The most current law, the 2013 Food Code, under section 3-306.11 states that: "FOOD on display shall be protected from contamination by the use of PACKAGING; counter, service line, or salad bar FOOD guards; display cases; or other effective means."

Food Shields
A diagram for “Food Shields” from the National Sanitation Foundation. The basic statement of NSF regarding food shields: “A food shield shall provide a barrier between the mouth of the customer and unpackaged food to minimize the potential of contamination of the food by a customer.” Barbara Garneau Kelley

All 50 states have adopted food codes patterned after one of the six versions of the FDA's model (1993, 1995, 1997, 1999, 2001, 2005, 2009, and as of last month 2013), which include requirements for protecting food on display that resemble Garneau's original design. Though each state's regulation remains in line with the FDA's guidelines, it is up to state, local and tribal agencies to regulate and inspect retail food establishments. The degree of coverage and specific dimensions of "food guards" vary. New Jersey for example follows the National Sanitation Foundation Internation (NSF International) Food Guard requirements which state that a sneeze guard must be positioned 14 inches above the food counter surface and must extend seven inches beyond the edge of the utensil on which food is placed.
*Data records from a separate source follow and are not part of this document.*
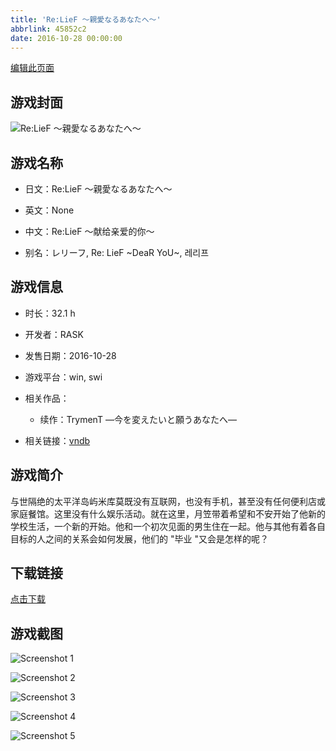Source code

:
 ```yaml
---
title: 'Re:LieF ～親愛なるあなたへ～'
abbrlink: 45852c2
date: 2016-10-28 00:00:00
---
```

[编辑此页面](https://github.com/ACG-3/ADV3-source/blob/main/source/_posts/games/ReLieF%20%EF%BD%9E%E8%A6%AA%E6%84%9B%E3%81%AA%E3%82%8B%E3%81%82%E3%81%AA%E3%81%9F%E3%81%B8%EF%BD%9E.md)

## 游戏封面

![Re:LieF ～親愛なるあなたへ～](https%3A//pan.timero.xyz/onedrive/img_lib_001/ReLieF%20%EF%BD%9E%E8%A6%AA%E6%84%9B%E3%81%AA%E3%82%8B%E3%81%82%E3%81%AA%E3%81%9F%E3%81%B8%EF%BD%9E_cover.avif)


## 游戏名称

- 日文：Re:LieF ～親愛なるあなたへ～
- 英文：None
- 中文：Re:LieF ～献给亲爱的你～

- 别名：レリーフ, Re: LieF ~DeaR YoU~, 레리프


## 游戏信息

- 时长：32.1 h
- 开发者：RASK
- 发售日期：2016-10-28
- 游戏平台：win, swi
- 相关作品：
   - 续作：TrymenT ―今を変えたいと願うあなたへ―

- 相关链接：[vndb](https://vndb.org/v19587)


## 游戏简介

与世隔绝的太平洋岛屿米库莫既没有互联网，也没有手机，甚至没有任何便利店或家庭餐馆。这里没有什么娱乐活动。就在这里，月笠带着希望和不安开始了他新的学校生活，一个新的开始。他和一个初次见面的男生住在一起。他与其他有着各自目标的人之间的关系会如何发展，他们的 "毕业 "又会是怎样的呢？




## 下载链接

[点击下载](https://pan.timero.xyz/onedrive/adv_lib_001/ReLieF%20%EF%BD%9E%E8%A6%AA%E6%84%9B%E3%81%AA%E3%82%8B%E3%81%82%E3%81%AA%E3%81%9F%E3%81%B8%EF%BD%9E)


## 游戏截图


![Screenshot 1](https%3A//pan.timero.xyz/onedrive/img_lib_001/ReLieF%20%EF%BD%9E%E8%A6%AA%E6%84%9B%E3%81%AA%E3%82%8B%E3%81%82%E3%81%AA%E3%81%9F%E3%81%B8%EF%BD%9E_Screenshot_1.avif)

![Screenshot 2](https%3A//pan.timero.xyz/onedrive/img_lib_001/ReLieF%20%EF%BD%9E%E8%A6%AA%E6%84%9B%E3%81%AA%E3%82%8B%E3%81%82%E3%81%AA%E3%81%9F%E3%81%B8%EF%BD%9E_Screenshot_2.avif)

![Screenshot 3](https%3A//pan.timero.xyz/onedrive/img_lib_001/ReLieF%20%EF%BD%9E%E8%A6%AA%E6%84%9B%E3%81%AA%E3%82%8B%E3%81%82%E3%81%AA%E3%81%9F%E3%81%B8%EF%BD%9E_Screenshot_3.avif)

![Screenshot 4](https%3A//pan.timero.xyz/onedrive/img_lib_001/ReLieF%20%EF%BD%9E%E8%A6%AA%E6%84%9B%E3%81%AA%E3%82%8B%E3%81%82%E3%81%AA%E3%81%9F%E3%81%B8%EF%BD%9E_Screenshot_4.avif)

![Screenshot 5](https%3A//pan.timero.xyz/onedrive/img_lib_001/ReLieF%20%EF%BD%9E%E8%A6%AA%E6%84%9B%E3%81%AA%E3%82%8B%E3%81%82%E3%81%AA%E3%81%9F%E3%81%B8%EF%BD%9E_Screenshot_5.avif)

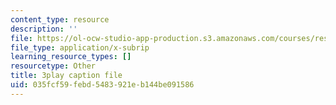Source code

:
 ```yaml
---
content_type: resource
description: ''
file: https://ol-ocw-studio-app-production.s3.amazonaws.com/courses/res-ll-005-mathematics-of-big-data-and-machine-learning-january-iap-2020/035fcf59febd5483921eb144be091586_pHOPafutFSo.vtt
file_type: application/x-subrip
learning_resource_types: []
resourcetype: Other
title: 3play caption file
uid: 035fcf59-febd-5483-921e-b144be091586
---
```

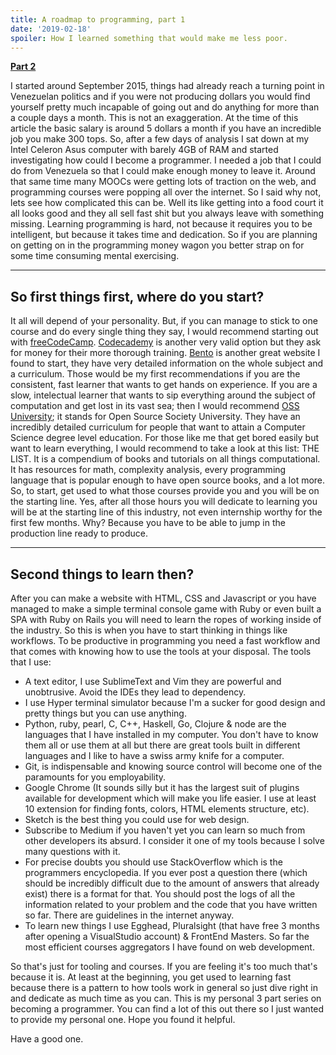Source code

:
 ```yaml
---
title: A roadmap to programming, part 1
date: '2019-02-18'
spoiler: How I learned something that would make me less poor.
---
```


[**Part 2**](/roadmap-to-programming-part2/)

I started around September 2015, things had already reach a turning point in Venezuelan politics and if you were not producing dollars you would find yourself pretty much incapable of going out and do anything for more than a couple days a month. This is not an exaggeration. At the time of this article the basic salary is around 5 dollars a month if you have an incredible job you make 300 tops.
So, after a few days of analysis I sat down at my Intel Celeron Asus computer with barely 4GB of RAM and started investigating how could I become a programmer. I needed a job that I could do from Venezuela so that I could make enough money to leave it. Around that same time many MOOCs were getting lots of traction on the web, and programming courses were popping all over the internet. So I said why not, lets see how complicated this can be. Well its like getting into a food court it all looks good and they all sell fast shit but you always leave with something missing.
Learning programming is hard, not because it requires you to be intelligent, but because it takes time and dedication. So if you are planning on getting on in the programming money wagon you better strap on for some time consuming mental exercising.

---

## So first things first, where do you start?
It all will depend of your personality. But, if you can manage to stick to one course and do every single thing they say, I would recommend starting out with [freeCodeCamp](https://www.freecodecamp.org/). [Codecademy](http://codecademy.com/learn) is another very valid option but they ask for money for their more thorough training. [Bento](http://www.bento.io/) is another great website I found to start, they have very detailed information on the whole subject and a curriculum. Those would be my first recommendations if you are the consistent, fast learner that wants to get hands on experience.
If you are a slow, intelectual learner that wants to sip everything around the subject of computation and get lost in its vast sea; then I would recommend [OSS University](https://ossu.firebaseapp.com/#/); it stands for Open Source Society University. They have an incredibly detailed curriculum for people that want to attain a Computer Science degree level education.
For those like me that get bored easily but want to learn everything, I would recommend to take a look at this list: THE LIST. It is a compendium of books and tutorials on all things computational. It has resources for math, complexity analysis, every programming language that is popular enough to have open source books, and a lot more.
So, to start, get used to what those courses provide you and you will be on the starting line. Yes, after all those hours you will dedicate to learning you will be at the starting line of this industry, not even internship worthy for the first few months. Why? Because you have to be able to jump in the production line ready to produce.

---

## Second things to learn then?
After you can make a website with HTML, CSS and Javascript or you have managed to make a simple terminal console game with Ruby or even built a SPA with Ruby on Rails you will need to learn the ropes of working inside of the industry. So this is when you have to start thinking in things like workflows. To be productive in programming you need a fast workflow and that comes with knowing how to use the tools at your disposal.
The tools that I use:
- A text editor, I use SublimeText and Vim they are powerful and unobtrusive. Avoid the IDEs they lead to dependency.
- I use Hyper terminal simulator because I'm a sucker for good design and pretty things but you can use anything.
- Python, ruby, pearl, C, C++, Haskell, Go, Clojure & node are the languages that I have installed in my computer. You don't have to know them all or use them at all but there are great tools built in different languages and I like to have a swiss army knife for a computer.
- Git, is indispensable and knowing source control will become one of the paramounts for you employability.
- Google Chrome (It sounds silly but it has the largest suit of plugins available for development which will make you life easier. I use at least 10 extension for finding fonts, colors, HTML elements structure, etc).
- Sketch is the best thing you could use for web design.
- Subscribe to Medium if you haven't yet you can learn so much from other developers its absurd. I consider it one of my tools because I solve many questions with it.
- For precise doubts you should use StackOverflow which is the programmers encyclopedia. If you ever post a question there (which should be incredibly difficult due to the amount of answers that already exist) there is a format for that. You should post the logs of all the information related to your problem and the code that you have written so far. There are guidelines in the internet anyway.
- To learn new things I use Egghead, Pluralsight (that have free 3 months after opening a VisualStudio account) & FrontEnd Masters. So far the most efficient courses aggregators I have found on web development.

So that's just for tooling and courses. If you are feeling it's too much that's because it is. At least at the beginning, you get used to learning fast because there is a pattern to how tools work in general so just dive right in and dedicate as much time as you can.
This is my personal 3 part series on becoming a programmer. You can find a lot of this out there so I just wanted to provide my personal one. Hope you found it helpful.

Have a good one.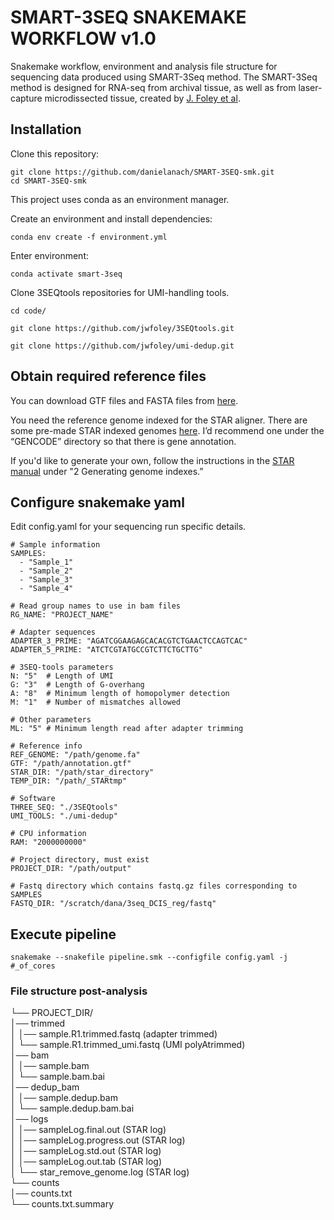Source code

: # SMART-3SEQ SNAKEMAKE WORKFLOW v1.0

Snakemake workflow, environment and analysis file structure for sequencing data produced using SMART-3Seq method. The SMART-3Seq method is designed for RNA-seq from archival tissue, as well as from laser-capture microdissected tissue, created by [J. Foley et al](https://www.biorxiv.org/content/10.1101/207340v4).


## Installation

Clone this repository:
```
git clone https://github.com/danielanach/SMART-3SEQ-smk.git
cd SMART-3SEQ-smk
```

This project uses conda as an environment manager.

Create an environment and install dependencies:
```
conda env create -f environment.yml
```

Enter environment:
```
conda activate smart-3seq
```

Clone 3SEQtools repositories for UMI-handling tools.
```
cd code/

git clone https://github.com/jwfoley/3SEQtools.git

git clone https://github.com/jwfoley/umi-dedup.git
```

## Obtain required reference files

You can download GTF files and FASTA files from [here](https://www.gencodegenes.org/human/).

You need the reference genome indexed for the STAR aligner. There are some pre-made STAR indexed genomes [here](http://labshare.cshl.edu/shares/gingeraslab/www-data/dobin/STAR/STARgenomes/). I’d recommend one under the “GENCODE” directory so that there is gene annotation.

If you'd like to generate your own, follow the instructions in the [STAR manual](http://labshare.cshl.edu/shares/gingeraslab/www-data/dobin/STAR/STAR.posix/doc/STARmanual.pdf) under "2 Generating genome indexes.” 


## Configure snakemake yaml
Edit config.yaml for your sequencing run specific details.
```
# Sample information
SAMPLES:
  - "Sample_1"
  - "Sample_2"
  - "Sample_3"
  - "Sample_4"

# Read group names to use in bam files
RG_NAME: "PROJECT_NAME"

# Adapter sequences
ADAPTER_3_PRIME: "AGATCGGAAGAGCACACGTCTGAACTCCAGTCAC"
ADAPTER_5_PRIME: "ATCTCGTATGCCGTCTTCTGCTTG"

# 3SEQ-tools parameters
N: "5"  # Length of UMI
G: "3"  # Length of G-overhang
A: "8"  # Minimum length of homopolymer detection
M: "1"  # Number of mismatches allowed

# Other parameters
ML: "5" # Minimum length read after adapter trimming

# Reference info
REF_GENOME: "/path/genome.fa"
GTF: "/path/annotation.gtf"
STAR_DIR: "/path/star_directory"
TEMP_DIR: "/path/_STARtmp"

# Software
THREE_SEQ: "./3SEQtools"
UMI_TOOLS: "./umi-dedup"

# CPU information
RAM: "2000000000"

# Project directory, must exist
PROJECT_DIR: "/path/output"

# Fastq directory which contains fastq.gz files corresponding to SAMPLES
FASTQ_DIR: "/scratch/dana/3seq_DCIS_reg/fastq"
```

## Execute pipeline

```
snakemake --snakefile pipeline.smk --configfile config.yaml -j #_of_cores
```

### File structure post-analysis

└── PROJECT_DIR/    
        │── trimmed  
        │    │── sample.R1.trimmed.fastq (adapter trimmed)      
        │    └── sample.R1.trimmed_umi.fastq (UMI polyAtrimmed)    
        │── bam   
        │    │── sample.bam    
        │    └── sample.bam.bai       
        │── dedup_bam     
        │    │── sample.dedup.bam   
        │    └── sample.dedup.bam.bai   
        │── logs   
        │    │── sampleLog.final.out (STAR log)  
        │    │── sampleLog.progress.out (STAR log)             
        │    │── sampleLog.std.out (STAR log)         
        │    │── sampleLog.out.tab (STAR log)         
        │    └── star_remove_genome.log  (STAR log)      
        └──  counts   
                │── counts.txt    
                └── counts.txt.summary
According to Elizabeth Dougherty, director of inventor education at the U.S. Patent and Trademark Office, there are only about 100 patents filed in the area of food storage, safety and care—a small number when you consider that there are eight million U.S. patents total. After Garneau's patent in 1959, there have been some innovations in the field with minor changes in the original design.

"The late '50s does seem to be the era in time when the sneeze guards started to become an object for innovation and invention," Dougherty says. "Prior to this time, there are very few documented patents in this technology area."

The saying is that "necessity is the mother of invention." It took a Midwestern restauranteur to realize that without something to protect them, everyone's favorite buffet foods were defenseless from the attack of a 40 mph sneeze.